Re: The longest token rule

I agree and also fail your test. 

In A.2.2 it currently says this:

"It is customary to separate consecutive terminal symbols by whitespace and Comments, but this is required only when otherwise two non-delimiting symbols would be adjacent to each other. There are two exceptions to this, that of "." and "-", which do require a symbol separator if they follow a QName or NCName. Also, "." requires a separator if it precedes or follows a numeric literal.”

Should this be extended so a separator is required if “:" follows NCName?  If we did this, then these cases are XPST0003ed:

   let $m := map{'a':1} return map:size(map{$m?a:true()})
 
   map{a: b}
   
   map{a:b}
  
But these would be OK:

   map{a :b}

   map{a:b:c}

   map{a:b:c:d}

Assuming “:” is a delimiting symbol.  I think ":” should be a delimiting symbol but it isn’t in the list currently. 

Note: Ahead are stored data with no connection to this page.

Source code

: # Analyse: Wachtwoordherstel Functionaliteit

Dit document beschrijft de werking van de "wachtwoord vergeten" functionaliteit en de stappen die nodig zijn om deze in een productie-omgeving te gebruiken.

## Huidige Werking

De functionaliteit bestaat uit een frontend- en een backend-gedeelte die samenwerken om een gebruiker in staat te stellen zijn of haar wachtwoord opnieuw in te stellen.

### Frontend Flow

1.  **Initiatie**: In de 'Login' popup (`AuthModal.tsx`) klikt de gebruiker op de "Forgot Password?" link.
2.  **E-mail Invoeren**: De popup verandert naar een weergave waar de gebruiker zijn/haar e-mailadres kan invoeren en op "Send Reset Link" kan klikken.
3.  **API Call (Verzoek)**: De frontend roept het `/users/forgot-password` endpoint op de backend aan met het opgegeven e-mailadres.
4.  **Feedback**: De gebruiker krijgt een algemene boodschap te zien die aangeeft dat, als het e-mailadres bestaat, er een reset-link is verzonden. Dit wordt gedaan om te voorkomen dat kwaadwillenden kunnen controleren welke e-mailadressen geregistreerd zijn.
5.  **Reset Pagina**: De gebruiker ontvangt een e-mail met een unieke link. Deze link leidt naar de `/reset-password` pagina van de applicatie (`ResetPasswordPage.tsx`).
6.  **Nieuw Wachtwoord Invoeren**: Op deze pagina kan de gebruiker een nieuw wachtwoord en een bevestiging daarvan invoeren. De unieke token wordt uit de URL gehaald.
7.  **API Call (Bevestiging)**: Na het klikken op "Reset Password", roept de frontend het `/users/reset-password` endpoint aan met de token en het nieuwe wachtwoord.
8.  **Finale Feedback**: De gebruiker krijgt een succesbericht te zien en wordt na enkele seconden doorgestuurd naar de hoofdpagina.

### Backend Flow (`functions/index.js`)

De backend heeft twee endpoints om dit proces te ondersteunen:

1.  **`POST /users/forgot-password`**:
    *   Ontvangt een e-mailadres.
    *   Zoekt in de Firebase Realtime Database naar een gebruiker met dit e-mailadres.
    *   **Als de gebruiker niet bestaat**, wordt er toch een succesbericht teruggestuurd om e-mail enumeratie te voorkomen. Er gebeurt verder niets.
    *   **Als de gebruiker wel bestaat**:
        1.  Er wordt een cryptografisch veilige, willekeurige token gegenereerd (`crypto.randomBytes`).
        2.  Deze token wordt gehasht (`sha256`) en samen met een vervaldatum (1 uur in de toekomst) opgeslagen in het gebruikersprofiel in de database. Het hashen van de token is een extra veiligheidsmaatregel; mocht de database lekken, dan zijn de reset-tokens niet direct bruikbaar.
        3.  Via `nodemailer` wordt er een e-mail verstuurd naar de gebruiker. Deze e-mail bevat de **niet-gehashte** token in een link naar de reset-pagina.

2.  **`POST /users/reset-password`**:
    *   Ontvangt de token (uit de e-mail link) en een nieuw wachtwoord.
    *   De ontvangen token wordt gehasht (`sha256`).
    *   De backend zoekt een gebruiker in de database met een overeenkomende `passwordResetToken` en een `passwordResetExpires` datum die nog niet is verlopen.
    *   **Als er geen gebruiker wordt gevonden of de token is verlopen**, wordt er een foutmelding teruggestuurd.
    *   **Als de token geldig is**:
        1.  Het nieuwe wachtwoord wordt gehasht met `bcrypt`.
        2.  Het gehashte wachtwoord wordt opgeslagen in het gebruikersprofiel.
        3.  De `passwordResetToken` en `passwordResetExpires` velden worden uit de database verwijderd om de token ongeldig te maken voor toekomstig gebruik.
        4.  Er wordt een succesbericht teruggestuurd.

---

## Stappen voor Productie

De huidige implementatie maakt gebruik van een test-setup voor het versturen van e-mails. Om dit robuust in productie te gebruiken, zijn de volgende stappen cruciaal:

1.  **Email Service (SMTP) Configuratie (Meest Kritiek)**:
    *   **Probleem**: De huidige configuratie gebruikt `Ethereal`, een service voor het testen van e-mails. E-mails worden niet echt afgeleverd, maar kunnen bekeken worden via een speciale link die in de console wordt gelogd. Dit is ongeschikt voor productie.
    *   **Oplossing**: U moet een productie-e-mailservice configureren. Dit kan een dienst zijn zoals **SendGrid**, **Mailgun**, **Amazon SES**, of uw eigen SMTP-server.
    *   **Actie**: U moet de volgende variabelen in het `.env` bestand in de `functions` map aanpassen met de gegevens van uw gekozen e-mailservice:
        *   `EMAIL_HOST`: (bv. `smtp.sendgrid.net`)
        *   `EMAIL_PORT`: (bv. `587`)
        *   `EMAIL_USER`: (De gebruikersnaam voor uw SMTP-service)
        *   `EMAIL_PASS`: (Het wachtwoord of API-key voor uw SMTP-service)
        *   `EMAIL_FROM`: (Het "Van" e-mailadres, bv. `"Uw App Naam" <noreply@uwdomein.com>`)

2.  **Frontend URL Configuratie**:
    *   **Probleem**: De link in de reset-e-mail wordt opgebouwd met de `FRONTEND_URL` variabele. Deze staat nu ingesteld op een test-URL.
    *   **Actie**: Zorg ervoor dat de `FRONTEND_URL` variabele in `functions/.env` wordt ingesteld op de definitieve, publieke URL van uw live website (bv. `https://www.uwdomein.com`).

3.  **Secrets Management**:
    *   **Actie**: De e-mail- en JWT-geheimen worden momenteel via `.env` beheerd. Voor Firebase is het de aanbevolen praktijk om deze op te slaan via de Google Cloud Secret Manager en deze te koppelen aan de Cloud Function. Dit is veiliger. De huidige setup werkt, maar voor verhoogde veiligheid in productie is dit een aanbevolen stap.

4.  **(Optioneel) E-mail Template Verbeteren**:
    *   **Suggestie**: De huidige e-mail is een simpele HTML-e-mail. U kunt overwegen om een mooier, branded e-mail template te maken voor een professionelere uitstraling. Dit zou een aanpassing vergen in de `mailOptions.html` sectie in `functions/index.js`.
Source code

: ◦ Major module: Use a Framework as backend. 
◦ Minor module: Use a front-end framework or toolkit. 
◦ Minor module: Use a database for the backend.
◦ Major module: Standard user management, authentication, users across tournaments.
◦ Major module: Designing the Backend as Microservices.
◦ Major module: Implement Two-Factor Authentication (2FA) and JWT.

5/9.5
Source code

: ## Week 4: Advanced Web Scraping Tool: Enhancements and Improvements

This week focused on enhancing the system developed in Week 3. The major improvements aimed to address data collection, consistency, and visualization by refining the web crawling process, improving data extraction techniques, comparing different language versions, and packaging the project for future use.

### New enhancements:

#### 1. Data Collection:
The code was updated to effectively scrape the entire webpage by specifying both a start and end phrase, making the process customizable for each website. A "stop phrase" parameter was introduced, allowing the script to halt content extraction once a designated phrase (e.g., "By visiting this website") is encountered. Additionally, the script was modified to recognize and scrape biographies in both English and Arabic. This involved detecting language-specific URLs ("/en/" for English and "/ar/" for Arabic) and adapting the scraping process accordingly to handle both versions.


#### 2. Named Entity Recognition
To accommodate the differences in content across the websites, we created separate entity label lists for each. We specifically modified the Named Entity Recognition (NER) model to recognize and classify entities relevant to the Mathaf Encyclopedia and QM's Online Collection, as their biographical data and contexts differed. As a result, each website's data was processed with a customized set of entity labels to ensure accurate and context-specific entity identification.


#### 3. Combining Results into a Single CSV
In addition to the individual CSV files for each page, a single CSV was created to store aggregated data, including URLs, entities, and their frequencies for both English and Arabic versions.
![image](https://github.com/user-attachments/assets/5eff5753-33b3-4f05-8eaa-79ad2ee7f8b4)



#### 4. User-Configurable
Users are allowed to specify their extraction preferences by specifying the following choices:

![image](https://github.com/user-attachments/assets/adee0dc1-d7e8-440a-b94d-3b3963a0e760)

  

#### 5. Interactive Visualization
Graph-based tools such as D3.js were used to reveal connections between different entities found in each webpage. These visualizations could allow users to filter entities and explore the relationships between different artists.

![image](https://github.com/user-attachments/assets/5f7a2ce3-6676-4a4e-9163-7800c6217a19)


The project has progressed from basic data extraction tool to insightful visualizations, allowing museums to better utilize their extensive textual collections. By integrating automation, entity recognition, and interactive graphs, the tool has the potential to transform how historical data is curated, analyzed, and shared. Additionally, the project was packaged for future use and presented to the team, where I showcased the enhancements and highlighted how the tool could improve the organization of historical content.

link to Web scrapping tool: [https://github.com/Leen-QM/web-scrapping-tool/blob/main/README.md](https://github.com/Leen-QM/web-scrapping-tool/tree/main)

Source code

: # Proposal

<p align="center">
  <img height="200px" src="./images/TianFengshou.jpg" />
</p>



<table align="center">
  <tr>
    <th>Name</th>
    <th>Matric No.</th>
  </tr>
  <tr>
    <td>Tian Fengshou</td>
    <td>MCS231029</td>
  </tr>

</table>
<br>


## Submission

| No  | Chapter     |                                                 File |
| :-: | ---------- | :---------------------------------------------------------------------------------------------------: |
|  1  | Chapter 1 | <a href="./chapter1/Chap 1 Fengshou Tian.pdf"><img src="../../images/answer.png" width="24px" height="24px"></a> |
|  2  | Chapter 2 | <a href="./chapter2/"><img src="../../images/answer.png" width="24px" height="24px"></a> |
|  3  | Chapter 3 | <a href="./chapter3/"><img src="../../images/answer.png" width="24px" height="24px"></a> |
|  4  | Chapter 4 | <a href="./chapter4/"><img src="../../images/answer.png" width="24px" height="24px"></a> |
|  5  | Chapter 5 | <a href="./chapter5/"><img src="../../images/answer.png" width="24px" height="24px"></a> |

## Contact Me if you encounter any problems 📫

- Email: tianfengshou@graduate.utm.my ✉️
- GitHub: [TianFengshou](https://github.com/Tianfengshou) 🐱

By the way, there are other cases where text "consistent with the EBNF" raises XPST0003.  e.g.

  /*5

See xgc:leading-lone-slash.

Thanks,
Josh


> On Feb 23, 2016, at 1:54 AM, Michael Kay <mike@saxonica.com> wrote:
> 
> We have for many years had the rule in A.2
> 
> When tokenizing, the longest possible match that is consistent with the EBNF is used."
> 
> and I have often wondered if there were cases where the phrase "that is consistent with the EBNF" actually affected the outcome. It suggests that the tokenization is sensitive to the grammatical context, which is a considerable complication.
> 
> I have submitted a test case MapConstructor-025 which does this:
> 
> let $m := map{'a':1} return map:size(map{$m?a:true()})
> 
> Although Saxon can't handle this, I believe it is permitted according to this rule. After the "?", an NCName is consistent with the EBNF but a QName containing a colon is not, so the longest token "consistent with the EBNF" is "a" rather than "a:true".
> 
> Any views on whether this is a correct interpretation of the rules?
> 
> Michael Kay
> Saxonica
> 

Received on Tuesday, 23 February 2016 15:53:29 UTC